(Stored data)
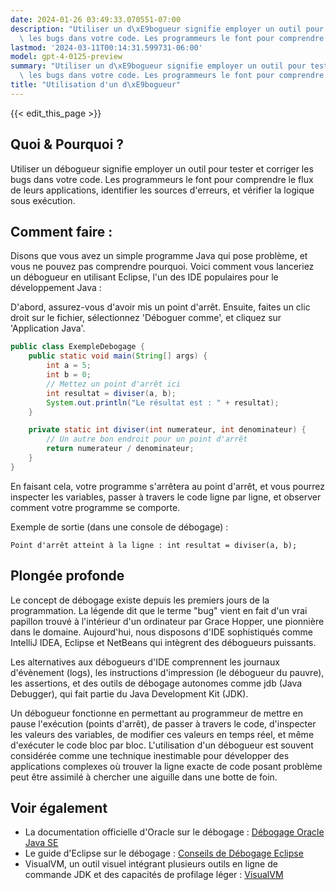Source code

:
 ```yaml
---
date: 2024-01-26 03:49:33.070551-07:00
description: "Utiliser un d\xE9bogueur signifie employer un outil pour tester et corriger\
  \ les bugs dans votre code. Les programmeurs le font pour comprendre le flux de\u2026"
lastmod: '2024-03-11T00:14:31.599731-06:00'
model: gpt-4-0125-preview
summary: "Utiliser un d\xE9bogueur signifie employer un outil pour tester et corriger\
  \ les bugs dans votre code. Les programmeurs le font pour comprendre le flux de\u2026"
title: "Utilisation d'un d\xE9bogueur"
---
```


{{< edit_this_page >}}

## Quoi & Pourquoi ?
Utiliser un débogueur signifie employer un outil pour tester et corriger les bugs dans votre code. Les programmeurs le font pour comprendre le flux de leurs applications, identifier les sources d'erreurs, et vérifier la logique sous exécution.

## Comment faire :
Disons que vous avez un simple programme Java qui pose problème, et vous ne pouvez pas comprendre pourquoi. Voici comment vous lanceriez un débogueur en utilisant Eclipse, l'un des IDE populaires pour le développement Java :

D'abord, assurez-vous d'avoir mis un point d'arrêt. Ensuite, faites un clic droit sur le fichier, sélectionnez 'Déboguer comme', et cliquez sur 'Application Java'.

```Java
public class ExempleDebogage {
    public static void main(String[] args) {
        int a = 5;
        int b = 0;
        // Mettez un point d'arrêt ici
        int resultat = diviser(a, b);
        System.out.println("Le résultat est : " + resultat);
    }

    private static int diviser(int numerateur, int denominateur) {
        // Un autre bon endroit pour un point d'arrêt
        return numerateur / denominateur;
    }
}
```

En faisant cela, votre programme s'arrêtera au point d'arrêt, et vous pourrez inspecter les variables, passer à travers le code ligne par ligne, et observer comment votre programme se comporte.

Exemple de sortie (dans une console de débogage) :
```
Point d'arrêt atteint à la ligne : int resultat = diviser(a, b);
```

## Plongée profonde
Le concept de débogage existe depuis les premiers jours de la programmation. La légende dit que le terme "bug" vient en fait d'un vrai papillon trouvé à l'intérieur d'un ordinateur par Grace Hopper, une pionnière dans le domaine. Aujourd'hui, nous disposons d'IDE sophistiqués comme IntelliJ IDEA, Eclipse et NetBeans qui intègrent des débogueurs puissants.

Les alternatives aux débogueurs d'IDE comprennent les journaux d'évènement (logs), les instructions d'impression (le débogueur du pauvre), les assertions, et des outils de débogage autonomes comme jdb (Java Debugger), qui fait partie du Java Development Kit (JDK).

Un débogueur fonctionne en permettant au programmeur de mettre en pause l'exécution (points d'arrêt), de passer à travers le code, d'inspecter les valeurs des variables, de modifier ces valeurs en temps réel, et même d'exécuter le code bloc par bloc. L'utilisation d'un débogueur est souvent considérée comme une technique inestimable pour développer des applications complexes où trouver la ligne exacte de code posant problème peut être assimilé à chercher une aiguille dans une botte de foin.

## Voir également
- La documentation officielle d'Oracle sur le débogage : [Débogage Oracle Java SE](https://docs.oracle.com/javase/8/docs/technotes/tools/windows/jdb.html)
- Le guide d'Eclipse sur le débogage : [Conseils de Débogage Eclipse](https://www.eclipse.org/community/eclipse_newsletter/2017/june/article4.php)
- VisualVM, un outil visuel intégrant plusieurs outils en ligne de commande JDK et des capacités de profilage léger : [VisualVM](https://visualvm.github.io/)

[Exercise aim] The answer must be the lines of the entries above, written out exactly from the first through the one with "## Quoi & Pourquoi ?", and no pictures.

[Reply to the exercise]
Source code

:
 ```yaml
---
date: 2024-01-26 03:49:33.070551-07:00
description: "Utiliser un d\xE9bogueur signifie employer un outil pour tester et corriger\
  \ les bugs dans votre code. Les programmeurs le font pour comprendre le flux de\u2026"
lastmod: '2024-03-11T00:14:31.599731-06:00'
model: gpt-4-0125-preview
summary: "Utiliser un d\xE9bogueur signifie employer un outil pour tester et corriger\
  \ les bugs dans votre code. Les programmeurs le font pour comprendre le flux de\u2026"
title: "Utilisation d'un d\xE9bogueur"
---
```


{{< edit_this_page >}}

## Quoi & Pourquoi ?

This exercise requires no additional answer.